東京テレポーテーション⑱ バイトを辞めて

これだけアルバイトをしていながら、私の手元にはお金が残っていなかった。
理由は明白だった。パチンコだ。
パチンコは、驚くほど私は勝てなかった。
私は多分、運が無いのだろう。

高校を卒業してから、私は高校の友達にはあまり会っていなかった。
小曾根からはたまに電話があった。私は携帯電話を持っていなかったので、家の電話である。
小曾根は予備校に通っていたが、あまり浪人生活が楽しくないようだった。
「一緒にSNCに行って芸人になろう。でもお前ボケしかできないからな~」と戯言を言う時もあった。

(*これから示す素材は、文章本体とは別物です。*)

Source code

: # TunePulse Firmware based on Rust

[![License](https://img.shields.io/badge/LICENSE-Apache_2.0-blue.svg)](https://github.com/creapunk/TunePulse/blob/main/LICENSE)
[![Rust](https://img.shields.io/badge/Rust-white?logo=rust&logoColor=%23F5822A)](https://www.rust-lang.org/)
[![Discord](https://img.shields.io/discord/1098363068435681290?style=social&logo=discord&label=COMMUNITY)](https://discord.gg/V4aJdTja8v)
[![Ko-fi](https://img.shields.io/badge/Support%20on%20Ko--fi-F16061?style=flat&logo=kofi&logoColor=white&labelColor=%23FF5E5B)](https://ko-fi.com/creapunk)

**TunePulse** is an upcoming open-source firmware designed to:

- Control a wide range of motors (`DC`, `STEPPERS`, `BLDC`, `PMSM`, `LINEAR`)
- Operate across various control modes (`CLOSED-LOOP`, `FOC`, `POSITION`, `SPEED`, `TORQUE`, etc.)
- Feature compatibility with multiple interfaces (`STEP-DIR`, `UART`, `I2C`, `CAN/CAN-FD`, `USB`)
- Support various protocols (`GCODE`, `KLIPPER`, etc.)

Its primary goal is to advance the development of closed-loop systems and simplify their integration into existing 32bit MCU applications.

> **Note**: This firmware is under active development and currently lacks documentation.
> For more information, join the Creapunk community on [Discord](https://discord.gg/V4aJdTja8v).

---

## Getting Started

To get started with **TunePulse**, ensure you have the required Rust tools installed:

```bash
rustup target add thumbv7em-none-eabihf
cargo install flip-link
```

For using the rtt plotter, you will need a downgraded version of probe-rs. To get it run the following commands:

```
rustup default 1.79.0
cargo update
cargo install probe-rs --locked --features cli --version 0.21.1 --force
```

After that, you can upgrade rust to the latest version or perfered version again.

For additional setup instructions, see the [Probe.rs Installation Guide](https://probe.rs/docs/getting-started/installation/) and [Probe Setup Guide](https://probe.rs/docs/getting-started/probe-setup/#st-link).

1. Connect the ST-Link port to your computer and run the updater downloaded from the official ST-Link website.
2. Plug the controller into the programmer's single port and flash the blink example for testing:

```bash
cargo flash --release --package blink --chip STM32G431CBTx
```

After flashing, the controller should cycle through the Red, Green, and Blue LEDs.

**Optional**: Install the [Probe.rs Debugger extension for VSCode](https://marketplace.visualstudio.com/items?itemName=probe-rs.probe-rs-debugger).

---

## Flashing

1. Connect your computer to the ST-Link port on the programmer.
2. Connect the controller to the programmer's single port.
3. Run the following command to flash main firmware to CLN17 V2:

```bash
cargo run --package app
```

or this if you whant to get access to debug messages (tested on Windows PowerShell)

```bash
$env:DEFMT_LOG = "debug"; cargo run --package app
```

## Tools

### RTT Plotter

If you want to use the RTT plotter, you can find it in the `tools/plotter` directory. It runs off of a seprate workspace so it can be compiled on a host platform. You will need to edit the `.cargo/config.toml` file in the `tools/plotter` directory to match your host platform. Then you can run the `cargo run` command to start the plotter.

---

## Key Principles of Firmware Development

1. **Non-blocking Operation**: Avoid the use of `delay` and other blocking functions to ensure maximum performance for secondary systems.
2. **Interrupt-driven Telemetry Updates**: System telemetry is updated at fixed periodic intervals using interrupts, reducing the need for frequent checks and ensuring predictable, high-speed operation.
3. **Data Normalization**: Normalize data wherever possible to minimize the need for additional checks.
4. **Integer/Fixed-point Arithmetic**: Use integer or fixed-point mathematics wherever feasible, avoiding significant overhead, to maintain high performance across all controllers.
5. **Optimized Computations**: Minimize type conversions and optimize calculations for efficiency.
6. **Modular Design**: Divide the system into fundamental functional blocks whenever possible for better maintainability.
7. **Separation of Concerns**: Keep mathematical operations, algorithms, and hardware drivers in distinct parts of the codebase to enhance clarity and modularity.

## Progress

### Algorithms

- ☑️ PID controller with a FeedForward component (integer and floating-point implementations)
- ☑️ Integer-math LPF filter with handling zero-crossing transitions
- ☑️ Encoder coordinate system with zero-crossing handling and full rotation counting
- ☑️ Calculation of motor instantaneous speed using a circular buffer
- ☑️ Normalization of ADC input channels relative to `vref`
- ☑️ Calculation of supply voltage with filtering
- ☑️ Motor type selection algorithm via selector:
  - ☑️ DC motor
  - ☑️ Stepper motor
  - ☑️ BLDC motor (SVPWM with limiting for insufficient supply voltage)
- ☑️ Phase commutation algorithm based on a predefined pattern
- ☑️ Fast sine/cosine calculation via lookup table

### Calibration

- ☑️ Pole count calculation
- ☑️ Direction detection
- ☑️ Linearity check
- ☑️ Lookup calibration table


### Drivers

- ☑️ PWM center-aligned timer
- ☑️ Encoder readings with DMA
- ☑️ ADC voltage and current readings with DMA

私は警備員のアルバイトを辞め、名目上大学受験の時期に入った。
だが正直、全く身は入っていなかった。問題は英語だ。英語の単語力が圧倒的に不足していた。
勉強の邪魔をしていたものは何か。

かつて優等生だったというプライド。
突き上げるような18歳の凄まじい性欲。
そして高校時代への激しい後悔の念。
家の経済状況もあるが、プライドもあっただろう。予備校には行きたくなかった。

高校の友達に久しぶりに会ったのは、年始の予備校の無料の講師による同時中継の勉強会に誘われて参加した時だった。